__TASK REQUIREMENTS__. In the entries below, filter for the word "includegraphics" and copy every matching line.
_ _ _ _ _ _ _
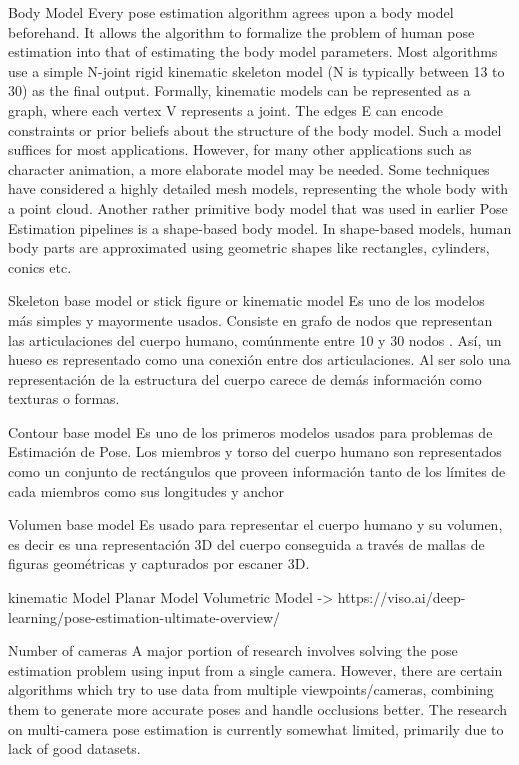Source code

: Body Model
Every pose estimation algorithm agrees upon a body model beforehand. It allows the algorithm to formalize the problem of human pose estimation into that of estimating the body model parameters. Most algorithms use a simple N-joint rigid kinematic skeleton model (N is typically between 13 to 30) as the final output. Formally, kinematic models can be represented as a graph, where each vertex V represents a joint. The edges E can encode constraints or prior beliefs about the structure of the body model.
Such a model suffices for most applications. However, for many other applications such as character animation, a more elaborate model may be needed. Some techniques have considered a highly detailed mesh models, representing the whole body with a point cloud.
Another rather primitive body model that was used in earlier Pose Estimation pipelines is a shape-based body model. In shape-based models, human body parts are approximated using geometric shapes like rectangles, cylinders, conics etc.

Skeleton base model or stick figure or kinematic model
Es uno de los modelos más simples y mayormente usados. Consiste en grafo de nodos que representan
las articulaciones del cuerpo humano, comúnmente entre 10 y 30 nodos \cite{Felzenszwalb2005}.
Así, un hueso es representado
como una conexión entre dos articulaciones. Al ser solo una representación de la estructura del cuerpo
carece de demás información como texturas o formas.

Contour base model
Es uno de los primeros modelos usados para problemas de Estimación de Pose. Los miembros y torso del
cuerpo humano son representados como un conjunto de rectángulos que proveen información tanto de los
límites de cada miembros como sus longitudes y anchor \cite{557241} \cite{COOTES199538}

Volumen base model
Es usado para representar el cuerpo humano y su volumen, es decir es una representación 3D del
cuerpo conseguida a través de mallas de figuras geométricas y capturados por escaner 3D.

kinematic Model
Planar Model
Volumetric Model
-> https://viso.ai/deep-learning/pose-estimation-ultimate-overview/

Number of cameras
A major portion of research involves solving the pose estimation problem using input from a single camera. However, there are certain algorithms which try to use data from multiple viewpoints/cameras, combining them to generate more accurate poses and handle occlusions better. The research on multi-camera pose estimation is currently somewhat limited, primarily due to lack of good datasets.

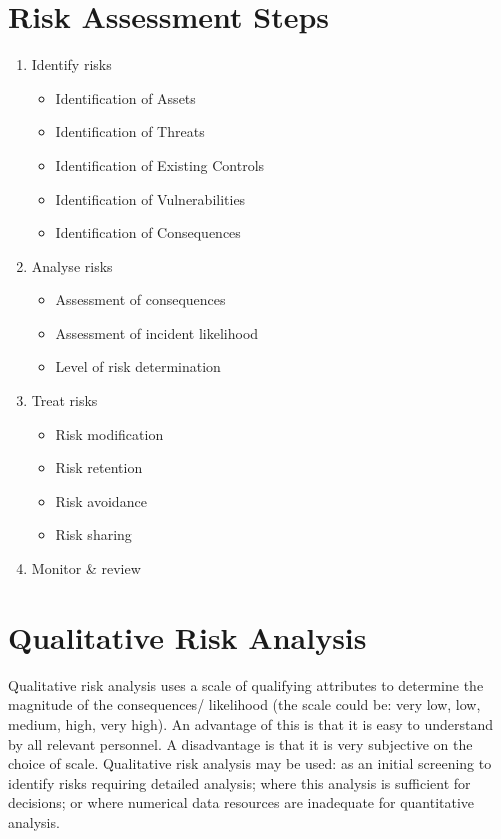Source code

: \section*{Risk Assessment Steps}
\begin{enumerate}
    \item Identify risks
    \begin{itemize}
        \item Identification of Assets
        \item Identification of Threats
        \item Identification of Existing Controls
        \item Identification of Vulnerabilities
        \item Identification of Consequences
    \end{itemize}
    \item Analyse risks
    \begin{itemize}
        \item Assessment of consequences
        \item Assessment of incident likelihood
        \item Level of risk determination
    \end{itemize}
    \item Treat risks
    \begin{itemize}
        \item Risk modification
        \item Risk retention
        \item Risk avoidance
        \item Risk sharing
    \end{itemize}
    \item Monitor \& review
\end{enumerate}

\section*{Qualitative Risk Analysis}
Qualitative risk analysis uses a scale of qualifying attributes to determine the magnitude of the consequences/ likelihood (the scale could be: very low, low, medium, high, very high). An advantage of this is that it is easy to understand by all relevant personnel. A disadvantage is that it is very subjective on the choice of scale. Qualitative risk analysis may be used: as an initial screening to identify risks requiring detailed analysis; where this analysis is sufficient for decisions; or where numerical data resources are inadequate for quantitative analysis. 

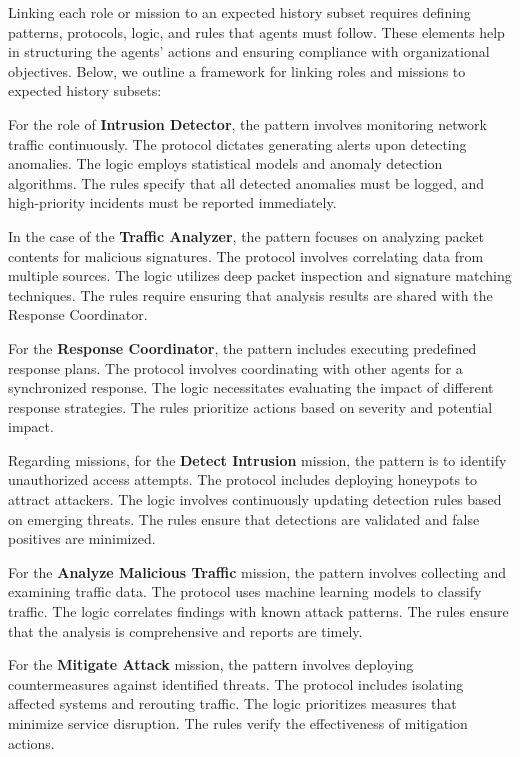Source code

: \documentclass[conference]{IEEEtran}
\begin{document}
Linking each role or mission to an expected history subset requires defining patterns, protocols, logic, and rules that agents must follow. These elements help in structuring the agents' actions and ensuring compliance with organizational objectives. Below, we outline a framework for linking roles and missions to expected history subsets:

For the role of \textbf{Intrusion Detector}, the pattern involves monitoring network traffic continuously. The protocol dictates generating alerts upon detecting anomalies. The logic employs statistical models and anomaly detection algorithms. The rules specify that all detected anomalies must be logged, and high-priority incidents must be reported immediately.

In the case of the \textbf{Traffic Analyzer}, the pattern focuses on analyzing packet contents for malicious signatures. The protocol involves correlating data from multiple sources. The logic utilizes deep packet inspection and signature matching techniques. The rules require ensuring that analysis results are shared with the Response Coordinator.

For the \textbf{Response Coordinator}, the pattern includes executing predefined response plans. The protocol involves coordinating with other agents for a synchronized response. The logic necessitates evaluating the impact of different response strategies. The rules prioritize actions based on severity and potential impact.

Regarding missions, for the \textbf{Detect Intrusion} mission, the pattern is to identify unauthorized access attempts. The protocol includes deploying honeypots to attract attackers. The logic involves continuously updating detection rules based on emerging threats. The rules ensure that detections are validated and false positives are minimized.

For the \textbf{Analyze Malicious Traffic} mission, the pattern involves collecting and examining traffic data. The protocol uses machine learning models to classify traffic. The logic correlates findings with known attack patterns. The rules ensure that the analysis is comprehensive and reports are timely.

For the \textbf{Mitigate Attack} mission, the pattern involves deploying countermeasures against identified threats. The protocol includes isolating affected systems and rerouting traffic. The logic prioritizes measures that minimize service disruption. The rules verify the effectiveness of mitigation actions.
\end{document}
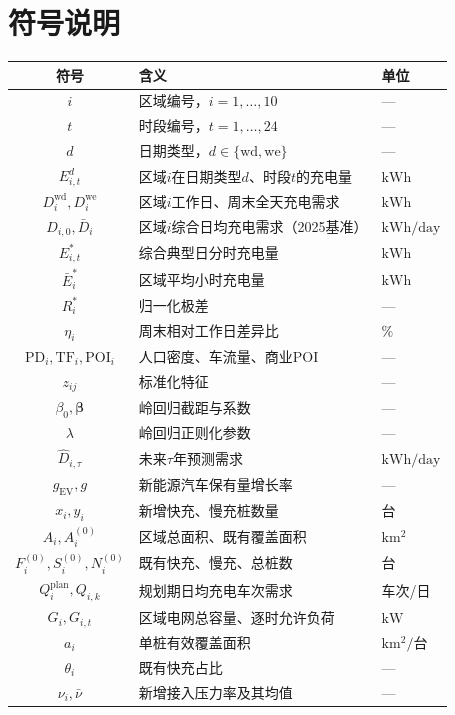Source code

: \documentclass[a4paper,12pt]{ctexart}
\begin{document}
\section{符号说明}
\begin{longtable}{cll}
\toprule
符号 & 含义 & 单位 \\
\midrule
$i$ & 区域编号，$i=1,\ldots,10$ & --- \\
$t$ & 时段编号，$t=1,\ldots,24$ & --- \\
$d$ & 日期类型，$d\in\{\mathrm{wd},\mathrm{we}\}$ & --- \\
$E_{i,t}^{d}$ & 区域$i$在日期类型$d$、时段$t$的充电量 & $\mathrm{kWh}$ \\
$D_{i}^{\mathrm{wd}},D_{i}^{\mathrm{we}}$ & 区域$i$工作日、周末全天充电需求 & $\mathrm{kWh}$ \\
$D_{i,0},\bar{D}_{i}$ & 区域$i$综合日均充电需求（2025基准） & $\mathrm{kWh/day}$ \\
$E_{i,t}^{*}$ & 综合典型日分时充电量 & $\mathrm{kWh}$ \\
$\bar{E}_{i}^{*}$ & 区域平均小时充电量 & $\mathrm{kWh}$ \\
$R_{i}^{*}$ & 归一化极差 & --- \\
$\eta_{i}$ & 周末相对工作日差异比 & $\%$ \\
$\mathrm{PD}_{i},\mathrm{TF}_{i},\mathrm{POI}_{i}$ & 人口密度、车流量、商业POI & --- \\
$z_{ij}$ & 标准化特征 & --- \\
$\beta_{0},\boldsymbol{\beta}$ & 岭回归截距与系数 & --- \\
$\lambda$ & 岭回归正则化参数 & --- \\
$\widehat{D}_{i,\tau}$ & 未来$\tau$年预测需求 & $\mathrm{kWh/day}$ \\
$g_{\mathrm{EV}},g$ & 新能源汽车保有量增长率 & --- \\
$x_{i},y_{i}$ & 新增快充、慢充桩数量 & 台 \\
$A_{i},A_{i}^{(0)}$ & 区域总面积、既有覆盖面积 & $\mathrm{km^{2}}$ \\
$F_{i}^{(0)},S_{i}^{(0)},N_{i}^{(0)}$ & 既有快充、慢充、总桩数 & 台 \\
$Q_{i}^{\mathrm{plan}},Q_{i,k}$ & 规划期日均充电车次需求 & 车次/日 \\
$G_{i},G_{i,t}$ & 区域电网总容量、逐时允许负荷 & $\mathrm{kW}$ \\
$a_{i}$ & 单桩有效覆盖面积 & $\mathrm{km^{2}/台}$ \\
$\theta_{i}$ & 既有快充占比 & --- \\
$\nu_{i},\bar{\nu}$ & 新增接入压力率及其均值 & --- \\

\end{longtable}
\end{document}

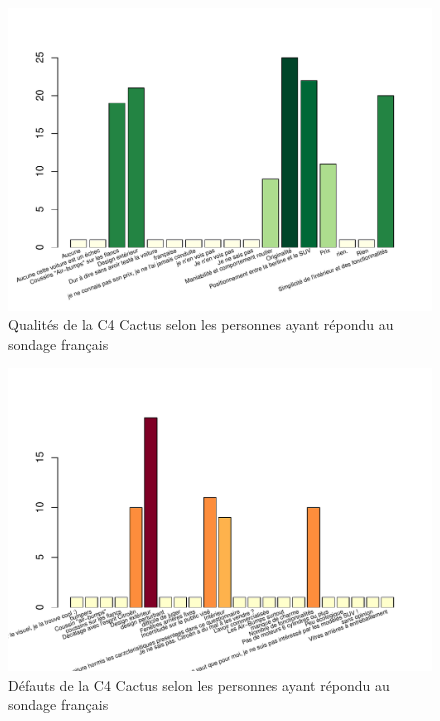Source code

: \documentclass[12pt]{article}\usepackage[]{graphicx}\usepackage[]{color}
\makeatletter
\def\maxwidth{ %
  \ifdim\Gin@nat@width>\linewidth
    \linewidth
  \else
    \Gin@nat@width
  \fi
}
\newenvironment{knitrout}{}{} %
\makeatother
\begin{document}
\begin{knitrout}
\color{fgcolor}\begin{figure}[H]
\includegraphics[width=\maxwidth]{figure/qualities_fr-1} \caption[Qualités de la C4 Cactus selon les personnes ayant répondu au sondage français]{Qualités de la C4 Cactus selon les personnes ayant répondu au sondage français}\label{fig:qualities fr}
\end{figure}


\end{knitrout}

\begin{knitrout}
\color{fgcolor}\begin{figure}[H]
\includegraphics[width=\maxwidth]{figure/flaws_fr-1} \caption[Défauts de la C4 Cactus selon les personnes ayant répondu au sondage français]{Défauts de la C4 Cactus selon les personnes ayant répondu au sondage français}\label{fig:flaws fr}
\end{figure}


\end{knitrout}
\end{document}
_ _ _ _ _ _ _
__WRITTEN SOLUTION__.
\includegraphics[width=\maxwidth]{figure/qualities_fr-1} \caption[Qualités de la C4 Cactus selon les personnes ayant répondu au sondage français]{Qualités de la C4 Cactus selon les personnes ayant répondu au sondage français}\label{fig:qualities fr}
\includegraphics[width=\maxwidth]{figure/flaws_fr-1} \caption[Défauts de la C4 Cactus selon les personnes ayant répondu au sondage français]{Défauts de la C4 Cactus selon les personnes ayant répondu au sondage français}\label{fig:flaws fr}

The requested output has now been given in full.